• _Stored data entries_
=======

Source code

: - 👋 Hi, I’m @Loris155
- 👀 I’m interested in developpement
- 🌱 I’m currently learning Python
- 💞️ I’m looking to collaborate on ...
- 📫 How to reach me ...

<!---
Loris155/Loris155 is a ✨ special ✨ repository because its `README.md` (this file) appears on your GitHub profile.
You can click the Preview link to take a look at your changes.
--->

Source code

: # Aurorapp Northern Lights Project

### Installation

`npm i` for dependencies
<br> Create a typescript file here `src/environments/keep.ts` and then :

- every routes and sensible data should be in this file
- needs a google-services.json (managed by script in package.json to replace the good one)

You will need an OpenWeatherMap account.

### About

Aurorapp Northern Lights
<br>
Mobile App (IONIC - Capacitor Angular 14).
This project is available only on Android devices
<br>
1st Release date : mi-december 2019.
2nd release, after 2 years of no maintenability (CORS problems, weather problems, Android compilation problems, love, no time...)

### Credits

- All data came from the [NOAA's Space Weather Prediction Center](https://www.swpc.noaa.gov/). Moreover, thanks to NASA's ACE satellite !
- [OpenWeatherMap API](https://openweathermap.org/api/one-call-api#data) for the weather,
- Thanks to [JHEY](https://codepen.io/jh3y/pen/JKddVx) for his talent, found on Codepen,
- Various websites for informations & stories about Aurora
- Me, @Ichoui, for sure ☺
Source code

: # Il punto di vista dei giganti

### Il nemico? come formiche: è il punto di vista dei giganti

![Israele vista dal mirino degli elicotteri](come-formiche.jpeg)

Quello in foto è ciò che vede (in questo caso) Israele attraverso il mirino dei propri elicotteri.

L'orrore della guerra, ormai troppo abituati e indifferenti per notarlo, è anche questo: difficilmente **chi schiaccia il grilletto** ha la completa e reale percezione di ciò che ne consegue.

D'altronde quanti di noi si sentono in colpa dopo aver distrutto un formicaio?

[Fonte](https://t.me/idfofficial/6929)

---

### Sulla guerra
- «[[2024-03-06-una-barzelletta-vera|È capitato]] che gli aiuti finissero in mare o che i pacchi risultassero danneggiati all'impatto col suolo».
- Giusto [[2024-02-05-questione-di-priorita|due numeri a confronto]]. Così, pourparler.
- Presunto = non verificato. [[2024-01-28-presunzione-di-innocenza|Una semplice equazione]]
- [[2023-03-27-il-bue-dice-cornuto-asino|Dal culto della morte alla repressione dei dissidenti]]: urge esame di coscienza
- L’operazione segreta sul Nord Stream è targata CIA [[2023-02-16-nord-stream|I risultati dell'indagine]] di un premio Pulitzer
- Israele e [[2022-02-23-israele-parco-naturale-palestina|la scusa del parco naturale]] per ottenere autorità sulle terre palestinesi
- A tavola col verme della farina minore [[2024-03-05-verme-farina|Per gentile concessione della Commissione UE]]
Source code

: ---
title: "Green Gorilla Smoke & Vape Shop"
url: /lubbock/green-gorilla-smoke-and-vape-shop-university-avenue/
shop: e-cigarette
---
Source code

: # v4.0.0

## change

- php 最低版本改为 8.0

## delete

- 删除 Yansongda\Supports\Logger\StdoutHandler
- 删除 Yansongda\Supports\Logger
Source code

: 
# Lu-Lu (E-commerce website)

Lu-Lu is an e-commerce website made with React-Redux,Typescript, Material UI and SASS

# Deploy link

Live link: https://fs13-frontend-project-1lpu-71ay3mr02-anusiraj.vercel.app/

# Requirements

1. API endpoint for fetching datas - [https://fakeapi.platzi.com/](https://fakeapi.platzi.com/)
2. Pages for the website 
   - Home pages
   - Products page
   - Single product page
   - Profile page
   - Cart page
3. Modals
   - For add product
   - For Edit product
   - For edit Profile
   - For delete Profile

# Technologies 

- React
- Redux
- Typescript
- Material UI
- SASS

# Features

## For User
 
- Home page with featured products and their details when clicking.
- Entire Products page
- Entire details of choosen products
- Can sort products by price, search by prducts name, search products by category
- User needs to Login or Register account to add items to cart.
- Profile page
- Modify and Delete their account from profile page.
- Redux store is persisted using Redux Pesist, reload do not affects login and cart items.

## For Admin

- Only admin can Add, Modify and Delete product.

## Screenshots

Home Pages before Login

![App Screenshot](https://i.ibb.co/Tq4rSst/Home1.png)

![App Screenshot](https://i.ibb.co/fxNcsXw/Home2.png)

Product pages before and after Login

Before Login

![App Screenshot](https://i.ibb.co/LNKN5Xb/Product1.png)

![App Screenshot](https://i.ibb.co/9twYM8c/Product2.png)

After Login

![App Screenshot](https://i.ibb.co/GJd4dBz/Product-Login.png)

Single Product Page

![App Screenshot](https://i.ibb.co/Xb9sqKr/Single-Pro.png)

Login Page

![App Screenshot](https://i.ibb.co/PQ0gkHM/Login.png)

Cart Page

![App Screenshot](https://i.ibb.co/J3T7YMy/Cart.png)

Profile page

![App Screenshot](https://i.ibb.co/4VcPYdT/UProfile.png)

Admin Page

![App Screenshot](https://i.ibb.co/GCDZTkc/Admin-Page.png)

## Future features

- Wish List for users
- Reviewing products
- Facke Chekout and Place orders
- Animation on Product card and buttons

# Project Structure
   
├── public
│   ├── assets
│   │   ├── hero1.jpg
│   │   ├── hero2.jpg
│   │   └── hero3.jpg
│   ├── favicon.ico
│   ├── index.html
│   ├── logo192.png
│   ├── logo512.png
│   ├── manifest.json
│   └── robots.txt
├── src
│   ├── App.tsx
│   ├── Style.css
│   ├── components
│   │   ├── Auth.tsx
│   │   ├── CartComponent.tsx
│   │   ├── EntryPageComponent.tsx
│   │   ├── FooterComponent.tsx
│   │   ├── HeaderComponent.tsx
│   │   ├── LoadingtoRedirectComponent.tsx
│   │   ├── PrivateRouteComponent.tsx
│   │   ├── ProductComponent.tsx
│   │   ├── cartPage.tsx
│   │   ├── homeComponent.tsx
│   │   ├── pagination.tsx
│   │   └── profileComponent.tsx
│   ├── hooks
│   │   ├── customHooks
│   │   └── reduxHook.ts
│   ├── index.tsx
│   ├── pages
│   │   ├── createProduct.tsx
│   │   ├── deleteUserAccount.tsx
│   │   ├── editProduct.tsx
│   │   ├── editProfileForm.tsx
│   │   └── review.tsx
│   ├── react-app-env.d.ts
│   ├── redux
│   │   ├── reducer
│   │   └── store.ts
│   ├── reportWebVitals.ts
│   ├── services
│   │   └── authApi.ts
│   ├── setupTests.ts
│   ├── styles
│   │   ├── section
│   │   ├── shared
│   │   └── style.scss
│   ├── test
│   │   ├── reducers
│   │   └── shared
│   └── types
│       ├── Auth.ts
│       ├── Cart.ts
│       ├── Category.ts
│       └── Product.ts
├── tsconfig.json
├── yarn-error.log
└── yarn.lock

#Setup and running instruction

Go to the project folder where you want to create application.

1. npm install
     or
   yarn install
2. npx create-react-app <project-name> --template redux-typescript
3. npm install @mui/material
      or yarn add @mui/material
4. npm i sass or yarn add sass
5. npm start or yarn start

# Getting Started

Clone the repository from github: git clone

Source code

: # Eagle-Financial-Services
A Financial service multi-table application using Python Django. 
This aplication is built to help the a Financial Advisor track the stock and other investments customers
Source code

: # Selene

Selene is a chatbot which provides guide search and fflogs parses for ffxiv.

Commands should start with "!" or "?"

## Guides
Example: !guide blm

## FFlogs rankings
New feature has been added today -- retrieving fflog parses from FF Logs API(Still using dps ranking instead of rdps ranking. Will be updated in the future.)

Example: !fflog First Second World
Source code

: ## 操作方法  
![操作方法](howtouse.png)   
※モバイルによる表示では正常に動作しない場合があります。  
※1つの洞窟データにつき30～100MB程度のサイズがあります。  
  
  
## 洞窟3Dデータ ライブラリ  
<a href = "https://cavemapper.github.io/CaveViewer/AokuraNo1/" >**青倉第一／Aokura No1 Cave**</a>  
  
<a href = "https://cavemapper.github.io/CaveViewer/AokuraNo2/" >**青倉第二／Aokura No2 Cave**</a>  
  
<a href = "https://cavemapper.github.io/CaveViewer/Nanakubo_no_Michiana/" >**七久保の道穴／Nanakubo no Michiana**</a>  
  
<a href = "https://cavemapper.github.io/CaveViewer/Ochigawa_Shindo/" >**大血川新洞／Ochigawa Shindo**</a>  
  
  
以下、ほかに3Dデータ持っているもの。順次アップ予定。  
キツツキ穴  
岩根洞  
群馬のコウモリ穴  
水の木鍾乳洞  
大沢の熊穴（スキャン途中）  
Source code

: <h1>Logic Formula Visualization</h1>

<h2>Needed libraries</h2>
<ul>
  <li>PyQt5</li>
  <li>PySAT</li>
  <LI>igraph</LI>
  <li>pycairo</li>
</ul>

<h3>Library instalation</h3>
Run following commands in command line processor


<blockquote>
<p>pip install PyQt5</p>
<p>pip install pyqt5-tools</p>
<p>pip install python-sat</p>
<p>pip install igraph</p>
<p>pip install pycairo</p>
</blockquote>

=======

• _EXERCISE DIRECTIONS_
Check each line of the entries for the string "della". Copy the lines that have it.

• _RESPONSE TO THIS EXERCISE_
L'orrore della guerra, ormai troppo abituati e indifferenti per notarlo, è anche questo: difficilmente **chi schiaccia il grilletto** ha la completa e reale percezione di ciò che ne consegue.
- [[2023-03-27-il-bue-dice-cornuto-asino|Dal culto della morte alla repressione dei dissidenti]]: urge esame di coscienza
- A tavola col verme della farina minore [[2024-03-05-verme-farina|Per gentile concessione della Commissione UE]]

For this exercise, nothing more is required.